> **EXERCISE PROMPT**
With both ends included, repeat exactly the lines of the entries below from the one containing "- Connects to" down to the one containing "- Reads the", and no others.

(Records from a data collection)
+ + + + +
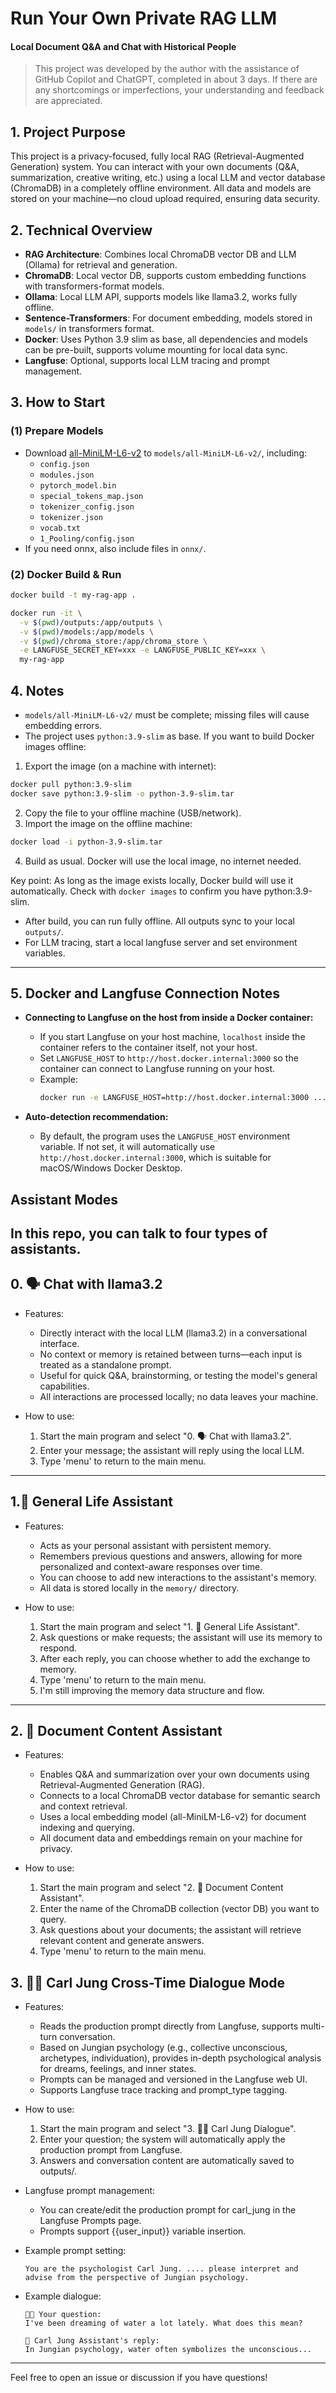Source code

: # Run Your Own Private RAG LLM
#### Local Document Q&A and Chat with Historical People

> This project was developed by the author with the assistance of GitHub Copilot and ChatGPT, completed in about 3 days.
If there are any shortcomings or imperfections, your understanding and feedback are appreciated.

## 1. Project Purpose
This project is a privacy-focused, fully local RAG (Retrieval-Augmented Generation) system. You can interact with your own documents (Q&A, summarization, creative writing, etc.) using a local LLM and vector database (ChromaDB) in a completely offline environment. All data and models are stored on your machine—no cloud upload required, ensuring data security.

## 2. Technical Overview
- **RAG Architecture**: Combines local ChromaDB vector DB and LLM (Ollama) for retrieval and generation.
- **ChromaDB**: Local vector DB, supports custom embedding functions with transformers-format models.
- **Ollama**: Local LLM API, supports models like llama3.2, works fully offline.
- **Sentence-Transformers**: For document embedding, models stored in `models/` in transformers format.
- **Docker**: Uses Python 3.9 slim as base, all dependencies and models can be pre-built, supports volume mounting for local data sync.
- **Langfuse**: Optional, supports local LLM tracing and prompt management.

## 3. How to Start
### (1) Prepare Models
- Download [all-MiniLM-L6-v2](https://huggingface.co/sentence-transformers/all-MiniLM-L6-v2/tree/main) to `models/all-MiniLM-L6-v2/`, including:
  - `config.json`
  - `modules.json`
  - `pytorch_model.bin`
  - `special_tokens_map.json`
  - `tokenizer_config.json`
  - `tokenizer.json`
  - `vocab.txt`
  - `1_Pooling/config.json`
- If you need onnx, also include files in `onnx/`.

### (2) Docker Build & Run
```sh
docker build -t my-rag-app .

docker run -it \
  -v $(pwd)/outputs:/app/outputs \
  -v $(pwd)/models:/app/models \
  -v $(pwd)/chroma_store:/app/chroma_store \
  -e LANGFUSE_SECRET_KEY=xxx -e LANGFUSE_PUBLIC_KEY=xxx \
  my-rag-app
```


## 4. Notes
- `models/all-MiniLM-L6-v2/` must be complete; missing files will cause embedding errors.
- The project uses `python:3.9-slim` as base. If you want to build Docker images offline:

1. Export the image (on a machine with internet):
```sh
docker pull python:3.9-slim
docker save python:3.9-slim -o python-3.9-slim.tar
```
2. Copy the file to your offline machine (USB/network).
3. Import the image on the offline machine:
```sh
docker load -i python-3.9-slim.tar
```
4. Build as usual. Docker will use the local image, no internet needed.

Key point: As long as the image exists locally, Docker build will use it automatically.
Check with `docker images` to confirm you have python:3.9-slim.
- After build, you can run fully offline. All outputs sync to your local `outputs/`.
- For LLM tracing, start a local langfuse server and set environment variables.

---

## 5. Docker and Langfuse Connection Notes
- **Connecting to Langfuse on the host from inside a Docker container:**
  - If you start Langfuse on your host machine, `localhost` inside the container refers to the container itself, not your host.
  - Set `LANGFUSE_HOST` to `http://host.docker.internal:3000` so the container can connect to Langfuse running on your host.
  - Example:
    ```sh
    docker run -e LANGFUSE_HOST=http://host.docker.internal:3000 ...
    ```
   
- **Auto-detection recommendation:**
  - By default, the program uses the `LANGFUSE_HOST` environment variable. If not set, it will automatically use `http://host.docker.internal:3000`, which is suitable for macOS/Windows Docker Desktop.

## Assistant Modes

In this repo, you can talk to four types of assistants.
---

## 0. 🗣️ Chat with llama3.2

- Features:
  - Directly interact with the local LLM (llama3.2) in a conversational interface.
  - No context or memory is retained between turns—each input is treated as a standalone prompt.
  - Useful for quick Q&A, brainstorming, or testing the model's general capabilities.
  - All interactions are processed locally; no data leaves your machine.

- How to use:
  1. Start the main program and select "0. 🗣️ Chat with llama3.2".
  2. Enter your message; the assistant will reply using the local LLM.
  3. Type 'menu' to return to the main menu.

---

## 1.🧍 General Life Assistant

- Features:
  - Acts as your personal assistant with persistent memory.
  - Remembers previous questions and answers, allowing for more personalized and context-aware responses over time.
  - You can choose to add new interactions to the assistant's memory.
  - All data is stored locally in the `memory/` directory.

- How to use:
  1. Start the main program and select "1. 🧍 General Life Assistant".
  2. Ask questions or make requests; the assistant will use its memory to respond.
  3. After each reply, you can choose whether to add the exchange to memory.
  4. Type 'menu' to return to the main menu.
  5. I'm still improving the memory data structure and flow.

---

## 2. 📄 Document Content Assistant

- Features:
  - Enables Q&A and summarization over your own documents using Retrieval-Augmented Generation (RAG).
  - Connects to a local ChromaDB vector database for semantic search and context retrieval.
  - Uses a local embedding model (all-MiniLM-L6-v2) for document indexing and querying.
  - All document data and embeddings remain on your machine for privacy.

- How to use:
  1. Start the main program and select "2. 📄 Document Content Assistant".
  2. Enter the name of the ChromaDB collection (vector DB) you want to query.
  3. Ask questions about your documents; the assistant will retrieve relevant content and generate answers.
  4. Type 'menu' to return to the main menu.


## 3. 🧑‍💼 Carl Jung Cross-Time Dialogue Mode

- Features:
  - Reads the production prompt directly from Langfuse, supports multi-turn conversation.
  - Based on Jungian psychology (e.g., collective unconscious, archetypes, individuation), provides in-depth psychological analysis for dreams, feelings, and inner states.
  - Prompts can be managed and versioned in the Langfuse web UI.
  - Supports Langfuse trace tracking and prompt_type tagging.

- How to use:
  1. Start the main program and select "3. 🧑‍💼 Carl Jung Dialogue".
  2. Enter your question; the system will automatically apply the production prompt from Langfuse.
  3. Answers and conversation content are automatically saved to outputs/.

- Langfuse prompt management:
  - You can create/edit the production prompt for carl_jung in the Langfuse Prompts page.
  - Prompts support {{user_input}} variable insertion.

- Example prompt setting:
  ```
  You are the psychologist Carl Jung. .... please interpret and advise from the perspective of Jungian psychology.
  ```

- Example dialogue:
  ```
  🧑‍💼 Your question:
  I've been dreaming of water a lot lately. What does this mean?

  🧠 Carl Jung Assistant's reply:
  In Jungian psychology, water often symbolizes the unconscious...
  ```

---
Feel free to open an issue or discussion if you have questions!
+ + + + +
> **EXPECTED ANSWER**
  - Connects to a local ChromaDB vector database for semantic search and context retrieval.
  - Uses a local embedding model (all-MiniLM-L6-v2) for document indexing and querying.
  - All document data and embeddings remain on your machine for privacy.

- How to use:
  1. Start the main program and select "2. 📄 Document Content Assistant".
  2. Enter the name of the ChromaDB collection (vector DB) you want to query.
  3. Ask questions about your documents; the assistant will retrieve relevant content and generate answers.
  4. Type 'menu' to return to the main menu.


## 3. 🧑‍💼 Carl Jung Cross-Time Dialogue Mode

- Features:
  - Reads the production prompt directly from Langfuse, supports multi-turn conversation.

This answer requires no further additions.